Description John Dennis 2008-09-10 15:31:42 UTC 
The audit system recently began prepending audit records with the host name. This information supposed to have been formatted thusly:

host=foo.example.com type=AVC_PATH msg=audit(1166045975.667:1128):

however the field name was later changed to "node", e.g.:

node=foo.example.com type=AVC_PATH msg=audit(1166045975.667:1128):

on the belief a field name of "host" would conflict with other uses of the field "host" which might appear elsewhere in audit records (technically this is not valid because the two uses of "host" appear in semantically different portions of the audit record and thus do not conflict and a good parser can tell the difference). 

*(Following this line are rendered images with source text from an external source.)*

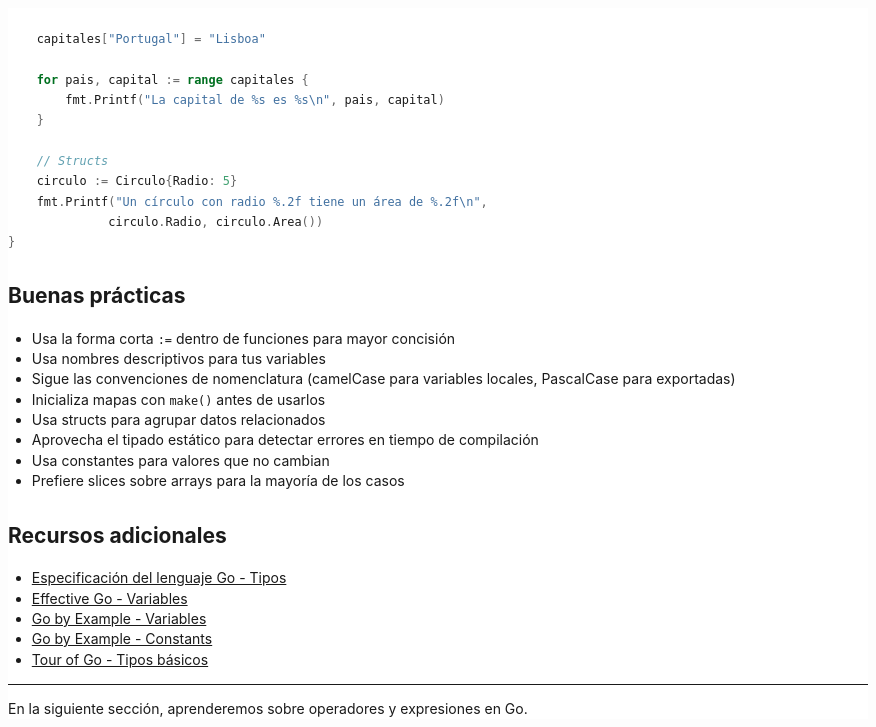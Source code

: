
 ```go
    
    capitales["Portugal"] = "Lisboa"
    
    for pais, capital := range capitales {
        fmt.Printf("La capital de %s es %s\n", pais, capital)
    }
    
    // Structs
    circulo := Circulo{Radio: 5}
    fmt.Printf("Un círculo con radio %.2f tiene un área de %.2f\n", 
              circulo.Radio, circulo.Area())
}
```

## Buenas prácticas

- Usa la forma corta `:=` dentro de funciones para mayor concisión
- Usa nombres descriptivos para tus variables
- Sigue las convenciones de nomenclatura (camelCase para variables locales, PascalCase para exportadas)
- Inicializa mapas con `make()` antes de usarlos
- Usa structs para agrupar datos relacionados
- Aprovecha el tipado estático para detectar errores en tiempo de compilación
- Usa constantes para valores que no cambian
- Prefiere slices sobre arrays para la mayoría de los casos

## Recursos adicionales

- [Especificación del lenguaje Go - Tipos](https://golang.org/ref/spec#Types)
- [Effective Go - Variables](https://golang.org/doc/effective_go#variables)
- [Go by Example - Variables](https://gobyexample.com/variables)
- [Go by Example - Constants](https://gobyexample.com/constants)
- [Tour of Go - Tipos básicos](https://tour.golang.org/basics/11)

---

En la siguiente sección, aprenderemos sobre operadores y expresiones en Go.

Thus we need to change the field "host" to "node" when parsing the audit record ID header. We also need to change the framework/test/data/audit/* files because they no longer match what the audit system actually emits.
Comment 1 John Dennis 2008-09-10 16:38:10 UTC 
I've made the fixes, checked them into mercurial. However, I have not tested the fix (only needed to fix where we read the value and where we write it, both pretty simple, I expect it will work fine, plus you only hit this code if the node name reporting feature is turned on in audit, normally it's not).